_Task directions_
Please return exactly the lines from the beginning of the listing up to and including the line with "complex microservices application.</span></span>", with no pictures.

_The records_
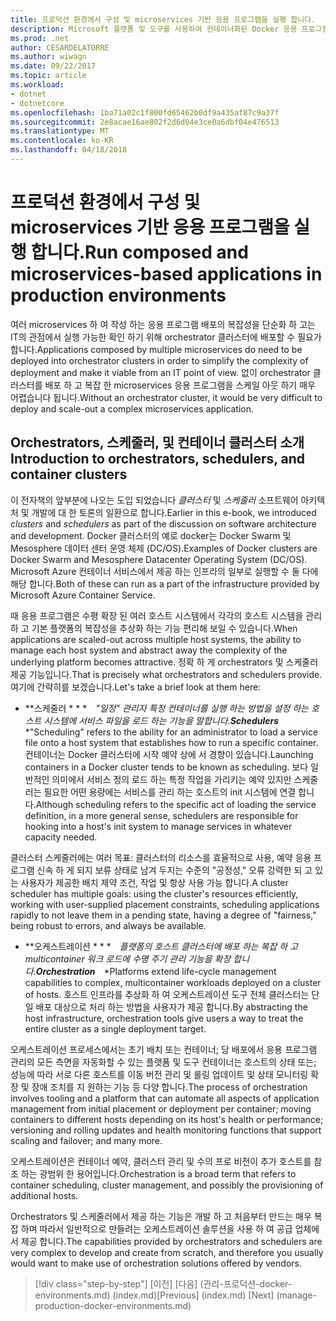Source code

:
 ```yaml
---
title: 프로덕션 환경에서 구성 및 microservices 기반 응용 프로그램을 실행 합니다.
description: Microsoft 플랫폼 및 도구를 사용하여 컨테이너화된 Docker 응용 프로그램 수명 주기
ms.prod: .net
author: CESARDELATORRE
ms.author: wiwagn
ms.date: 09/22/2017
ms.topic: article
ms.workload:
- dotnet
- dotnetcore
ms.openlocfilehash: 1ba71a02c1f800fd65462b0df9a435af87c9a37f
ms.sourcegitcommit: 2e8acae16ae802f2d6d04e3ce0a6dbf04e476513
ms.translationtype: MT
ms.contentlocale: ko-KR
ms.lasthandoff: 04/18/2018
---
```

# <a name="run-composed-and-microservices-based-applications-in-production-environments"></a><span data-ttu-id="075cc-103">프로덕션 환경에서 구성 및 microservices 기반 응용 프로그램을 실행 합니다.</span><span class="sxs-lookup"><span data-stu-id="075cc-103">Run composed and microservices-based applications in production environments</span></span>

<span data-ttu-id="075cc-104">여러 microservices 하 여 작성 하는 응용 프로그램 배포의 복잡성을 단순화 하 고는 IT의 관점에서 실행 가능한 확인 하기 위해 orchestrator 클러스터에 배포할 수 필요가 합니다.</span><span class="sxs-lookup"><span data-stu-id="075cc-104">Applications composed by multiple microservices do need to be deployed into orchestrator clusters in order to simplify the complexity of deployment and make it viable from an IT point of view.</span></span> <span data-ttu-id="075cc-105">없이 orchestrator 클러스터를 배포 하 고 복잡 한 microservices 응용 프로그램을 스케일 아웃 하기 매우 어렵습니다 됩니다.</span><span class="sxs-lookup"><span data-stu-id="075cc-105">Without an orchestrator cluster, it would be very difficult to deploy and scale-out a complex microservices application.</span></span>

## <a name="introduction-to-orchestrators-schedulers-and-container-clusters"></a><span data-ttu-id="075cc-106">Orchestrators, 스케줄러, 및 컨테이너 클러스터 소개</span><span class="sxs-lookup"><span data-stu-id="075cc-106">Introduction to orchestrators, schedulers, and container clusters</span></span>

<span data-ttu-id="075cc-107">이 전자책의 앞부분에 나오는 도입 되었습니다 *클러스터* 및 *스케줄러* 소프트웨어 아키텍처 및 개발에 대 한 토론의 일환으로 합니다.</span><span class="sxs-lookup"><span data-stu-id="075cc-107">Earlier in this e-book, we introduced *clusters* and *schedulers* as part of the discussion on software architecture and development.</span></span> <span data-ttu-id="075cc-108">Docker 클러스터의 예로 docker는 Docker Swarm 및 Mesosphere 데이터 센터 운영 체제 (DC/OS).</span><span class="sxs-lookup"><span data-stu-id="075cc-108">Examples of Docker clusters are Docker Swarm and Mesosphere Datacenter Operating System (DC/OS).</span></span> <span data-ttu-id="075cc-109">Microsoft Azure 컨테이너 서비스에서 제공 하는 인프라의 일부로 실행할 수 둘 다에 해당 합니다.</span><span class="sxs-lookup"><span data-stu-id="075cc-109">Both of these can run as a part of the infrastructure provided by Microsoft Azure Container Service.</span></span>

<span data-ttu-id="075cc-110">때 응용 프로그램은 수평 확장 된 여러 호스트 시스템에서 각각의 호스트 시스템을 관리 하 고 기본 플랫폼의 복잡성을 추상화 하는 기능 편리해 보일 수 있습니다.</span><span class="sxs-lookup"><span data-stu-id="075cc-110">When applications are scaled-out across multiple host systems, the ability to manage each host system and abstract away the complexity of the underlying platform becomes attractive.</span></span> <span data-ttu-id="075cc-111">정확 하 게 orchestrators 및 스케줄러 제공 기능입니다.</span><span class="sxs-lookup"><span data-stu-id="075cc-111">That is precisely what orchestrators and schedulers provide.</span></span> <span data-ttu-id="075cc-112">여기에 간략히를 보겠습니다.</span><span class="sxs-lookup"><span data-stu-id="075cc-112">Let's take a brief look at them here:</span></span>

-   <span data-ttu-id="075cc-113">**스케줄러 * * * *"일정" 관리자 특정 컨테이너를 실행 하는 방법을 설정 하는 호스트 시스템에 서비스 파일을 로드 하는 기능을 말합니다.</span><span class="sxs-lookup"><span data-stu-id="075cc-113">**Schedulers*** *"Scheduling" refers to the ability for an administrator to load a service file onto a host system that establishes how to run a specific container.</span></span> <span data-ttu-id="075cc-114">컨테이너는 Docker 클러스터에 시작 예약 상에 서 경향이 있습니다.</span><span class="sxs-lookup"><span data-stu-id="075cc-114">Launching containers in a Docker cluster tends to be known as scheduling.</span></span> <span data-ttu-id="075cc-115">보다 일반적인 의미에서 서비스 정의 로드 하는 특정 작업을 가리키는 예약 있지만 스케줄러는 필요한 어떤 용량에는 서비스를 관리 하는 호스트의 init 시스템에 연결 합니다.</span><span class="sxs-lookup"><span data-stu-id="075cc-115">Although scheduling refers to the specific act of loading the service definition, in a more general sense, schedulers are responsible for hooking into a host's init system to manage services in whatever capacity needed.</span></span>

<span data-ttu-id="075cc-116">클러스터 스케줄러에는 여러 목표: 클러스터의 리소스를 효율적으로 사용, 예약 응용 프로그램 신속 하 게 되지 보류 상태로 남겨 두지는 수준의 "공정성," 오류 강력한 되 고 있는 사용자가 제공한 배치 제약 조건, 작업 및 항상 사용 가능 합니다.</span><span class="sxs-lookup"><span data-stu-id="075cc-116">A cluster scheduler has multiple goals: using the cluster's resources efficiently, working with user-supplied placement constraints, scheduling applications rapidly to not leave them in a pending state, having a degree of "fairness," being robust to errors, and always be available.</span></span>

-   <span data-ttu-id="075cc-117">**오케스트레이션 * * * *플랫폼의 호스트 클러스터에 배포 하는 복잡 하 고 multicontainer 워크 로드에 수명 주기 관리 기능을 확장 합니다.</span><span class="sxs-lookup"><span data-stu-id="075cc-117">**Orchestration*** *Platforms extend life-cycle management capabilities to complex, multicontainer workloads deployed on a cluster of hosts.</span></span> <span data-ttu-id="075cc-118">호스트 인프라를 추상화 하 여 오케스트레이션 도구 전체 클러스터는 단일 배포 대상으로 처리 하는 방법을 사용자가 제공 합니다.</span><span class="sxs-lookup"><span data-stu-id="075cc-118">By abstracting the host infrastructure, orchestration tools give users a way to treat the entire cluster as a single deployment target.</span></span>

<span data-ttu-id="075cc-119">오케스트레이션 프로세스에서는 초기 배치 또는 컨테이너; 당 배포에서 응용 프로그램 관리의 모든 측면을 자동화할 수 있는 플랫폼 및 도구 컨테이너는 호스트의 상태 또는; 성능에 따라 서로 다른 호스트를 이동 버전 관리 및 롤링 업데이트 및 상태 모니터링 확장 및 장애 조치를 지 원하는 기능 등 다양 합니다.</span><span class="sxs-lookup"><span data-stu-id="075cc-119">The process of orchestration involves tooling and a platform that can automate all aspects of application management from initial placement or deployment per container; moving containers to different hosts depending on its host's health or performance; versioning and rolling updates and health monitoring functions that support scaling and failover; and many more.</span></span>

<span data-ttu-id="075cc-120">오케스트레이션은 컨테이너 예약, 클러스터 관리 및 수의 프로 비전이 추가 호스트를 참조 하는 광범위 한 용어입니다.</span><span class="sxs-lookup"><span data-stu-id="075cc-120">Orchestration is a broad term that refers to container scheduling, cluster management, and possibly the provisioning of additional hosts.</span></span>

<span data-ttu-id="075cc-121">Orchestrators 및 스케줄러에서 제공 하는 기능은 개발 하 고 처음부터 만드는 매우 복잡 하며 따라서 일반적으로 만들려는 오케스트레이션 솔루션을 사용 하 여 공급 업체에서 제공 합니다.</span><span class="sxs-lookup"><span data-stu-id="075cc-121">The capabilities provided by orchestrators and schedulers are very complex to develop and create from scratch, and therefore you usually would want to make use of orchestration solutions offered by vendors.</span></span>


>[!div class="step-by-step"]
<span data-ttu-id="075cc-122">[이전] [다음] (관리-프로덕션-docker-environments.md) (index.md)</span><span class="sxs-lookup"><span data-stu-id="075cc-122">[Previous] (index.md) [Next] (manage-production-docker-environments.md)</span></span>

_Written solution_
Source code

:
 ```yaml
---
title: 프로덕션 환경에서 구성 및 microservices 기반 응용 프로그램을 실행 합니다.
description: Microsoft 플랫폼 및 도구를 사용하여 컨테이너화된 Docker 응용 프로그램 수명 주기
ms.prod: .net
author: CESARDELATORRE
ms.author: wiwagn
ms.date: 09/22/2017
ms.topic: article
ms.workload:
- dotnet
- dotnetcore
ms.openlocfilehash: 1ba71a02c1f800fd65462b0df9a435af87c9a37f
ms.sourcegitcommit: 2e8acae16ae802f2d6d04e3ce0a6dbf04e476513
ms.translationtype: MT
ms.contentlocale: ko-KR
ms.lasthandoff: 04/18/2018
---
```

# <a name="run-composed-and-microservices-based-applications-in-production-environments"></a><span data-ttu-id="075cc-103">프로덕션 환경에서 구성 및 microservices 기반 응용 프로그램을 실행 합니다.</span><span class="sxs-lookup"><span data-stu-id="075cc-103">Run composed and microservices-based applications in production environments</span></span>

<span data-ttu-id="075cc-104">여러 microservices 하 여 작성 하는 응용 프로그램 배포의 복잡성을 단순화 하 고는 IT의 관점에서 실행 가능한 확인 하기 위해 orchestrator 클러스터에 배포할 수 필요가 합니다.</span><span class="sxs-lookup"><span data-stu-id="075cc-104">Applications composed by multiple microservices do need to be deployed into orchestrator clusters in order to simplify the complexity of deployment and make it viable from an IT point of view.</span></span> <span data-ttu-id="075cc-105">없이 orchestrator 클러스터를 배포 하 고 복잡 한 microservices 응용 프로그램을 스케일 아웃 하기 매우 어렵습니다 됩니다.</span><span class="sxs-lookup"><span data-stu-id="075cc-105">Without an orchestrator cluster, it would be very difficult to deploy and scale-out a complex microservices application.</span></span>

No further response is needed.